(Beginning of Data to use)
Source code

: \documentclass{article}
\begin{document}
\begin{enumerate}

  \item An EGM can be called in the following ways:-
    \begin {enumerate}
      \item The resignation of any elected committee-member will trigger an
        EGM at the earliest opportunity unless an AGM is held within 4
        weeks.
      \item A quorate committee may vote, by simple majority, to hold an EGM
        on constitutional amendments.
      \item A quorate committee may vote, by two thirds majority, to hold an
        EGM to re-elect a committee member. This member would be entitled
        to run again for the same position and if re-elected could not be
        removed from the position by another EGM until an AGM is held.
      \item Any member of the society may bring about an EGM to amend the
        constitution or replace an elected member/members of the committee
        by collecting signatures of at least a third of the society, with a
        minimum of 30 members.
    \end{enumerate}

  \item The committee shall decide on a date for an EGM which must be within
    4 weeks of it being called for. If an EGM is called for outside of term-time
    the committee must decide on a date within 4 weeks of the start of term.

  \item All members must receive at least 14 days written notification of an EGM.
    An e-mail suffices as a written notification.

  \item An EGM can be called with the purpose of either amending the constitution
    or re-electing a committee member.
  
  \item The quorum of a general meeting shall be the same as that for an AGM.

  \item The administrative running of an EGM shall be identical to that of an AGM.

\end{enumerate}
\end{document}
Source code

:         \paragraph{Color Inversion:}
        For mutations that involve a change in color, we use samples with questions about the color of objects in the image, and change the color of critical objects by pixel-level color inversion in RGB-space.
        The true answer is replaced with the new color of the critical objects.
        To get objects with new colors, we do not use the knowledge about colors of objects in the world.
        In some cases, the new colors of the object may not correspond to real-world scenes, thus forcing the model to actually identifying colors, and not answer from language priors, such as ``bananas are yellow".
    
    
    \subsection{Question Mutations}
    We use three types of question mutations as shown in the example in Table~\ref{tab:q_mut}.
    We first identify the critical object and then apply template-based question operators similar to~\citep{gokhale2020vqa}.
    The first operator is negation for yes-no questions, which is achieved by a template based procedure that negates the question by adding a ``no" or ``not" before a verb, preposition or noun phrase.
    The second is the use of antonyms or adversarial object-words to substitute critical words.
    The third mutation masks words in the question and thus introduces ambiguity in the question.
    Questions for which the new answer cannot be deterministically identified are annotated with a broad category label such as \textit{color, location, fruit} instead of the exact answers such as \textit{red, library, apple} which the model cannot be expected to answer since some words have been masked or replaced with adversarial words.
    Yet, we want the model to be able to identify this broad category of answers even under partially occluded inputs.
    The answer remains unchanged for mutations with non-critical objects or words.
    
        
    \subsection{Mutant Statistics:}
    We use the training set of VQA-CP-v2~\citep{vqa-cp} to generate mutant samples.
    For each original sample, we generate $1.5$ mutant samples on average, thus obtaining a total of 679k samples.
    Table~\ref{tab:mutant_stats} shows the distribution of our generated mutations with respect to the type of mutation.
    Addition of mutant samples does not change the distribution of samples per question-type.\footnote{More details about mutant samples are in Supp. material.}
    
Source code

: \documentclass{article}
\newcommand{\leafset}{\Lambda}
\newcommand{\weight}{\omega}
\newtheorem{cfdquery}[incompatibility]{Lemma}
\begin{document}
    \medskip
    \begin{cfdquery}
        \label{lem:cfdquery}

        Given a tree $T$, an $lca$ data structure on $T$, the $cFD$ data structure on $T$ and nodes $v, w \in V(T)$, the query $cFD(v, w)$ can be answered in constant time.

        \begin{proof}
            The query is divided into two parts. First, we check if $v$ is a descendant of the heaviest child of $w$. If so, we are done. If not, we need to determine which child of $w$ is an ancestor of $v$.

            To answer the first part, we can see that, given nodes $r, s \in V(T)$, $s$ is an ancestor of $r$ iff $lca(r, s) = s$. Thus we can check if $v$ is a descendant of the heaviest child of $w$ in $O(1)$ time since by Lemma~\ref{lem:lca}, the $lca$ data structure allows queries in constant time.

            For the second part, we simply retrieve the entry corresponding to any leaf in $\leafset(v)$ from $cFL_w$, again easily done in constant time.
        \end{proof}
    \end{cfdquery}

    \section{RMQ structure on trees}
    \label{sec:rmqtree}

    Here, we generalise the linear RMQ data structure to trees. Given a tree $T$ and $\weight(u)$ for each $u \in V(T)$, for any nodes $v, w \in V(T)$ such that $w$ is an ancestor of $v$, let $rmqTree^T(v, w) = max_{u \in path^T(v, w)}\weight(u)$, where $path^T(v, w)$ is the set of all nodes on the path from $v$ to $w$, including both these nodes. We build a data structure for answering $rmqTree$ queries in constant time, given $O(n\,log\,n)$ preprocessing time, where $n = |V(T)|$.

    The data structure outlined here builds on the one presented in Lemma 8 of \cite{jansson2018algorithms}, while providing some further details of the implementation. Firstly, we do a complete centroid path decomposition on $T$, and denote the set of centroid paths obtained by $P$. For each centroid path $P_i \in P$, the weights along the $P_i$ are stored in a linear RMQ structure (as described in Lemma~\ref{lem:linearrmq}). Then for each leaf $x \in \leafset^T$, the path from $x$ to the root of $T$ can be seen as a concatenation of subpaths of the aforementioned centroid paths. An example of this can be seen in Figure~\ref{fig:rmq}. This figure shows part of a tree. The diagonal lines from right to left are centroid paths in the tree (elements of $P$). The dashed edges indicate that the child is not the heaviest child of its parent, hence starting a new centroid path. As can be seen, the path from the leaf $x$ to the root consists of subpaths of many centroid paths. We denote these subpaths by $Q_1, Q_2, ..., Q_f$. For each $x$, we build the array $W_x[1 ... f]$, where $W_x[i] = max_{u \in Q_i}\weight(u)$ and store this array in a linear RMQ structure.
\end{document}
(End of Data to use)
### Work request
Starting at the line above that contains "for an AGM.", write out each line exactly until the line that contains "The first operator" has been written, and stop there.

### Written reply
  \item The quorum of a general meeting shall be the same as that for an AGM.

  \item The administrative running of an EGM shall be identical to that of an AGM.

\end{enumerate}
\end{document}
Source code

:         \paragraph{Color Inversion:}
        For mutations that involve a change in color, we use samples with questions about the color of objects in the image, and change the color of critical objects by pixel-level color inversion in RGB-space.
        The true answer is replaced with the new color of the critical objects.
        To get objects with new colors, we do not use the knowledge about colors of objects in the world.
        In some cases, the new colors of the object may not correspond to real-world scenes, thus forcing the model to actually identifying colors, and not answer from language priors, such as ``bananas are yellow".
    
    
    \subsection{Question Mutations}
    We use three types of question mutations as shown in the example in Table~\ref{tab:q_mut}.
    We first identify the critical object and then apply template-based question operators similar to~\citep{gokhale2020vqa}.
    The first operator is negation for yes-no questions, which is achieved by a template based procedure that negates the question by adding a ``no" or ``not" before a verb, preposition or noun phrase.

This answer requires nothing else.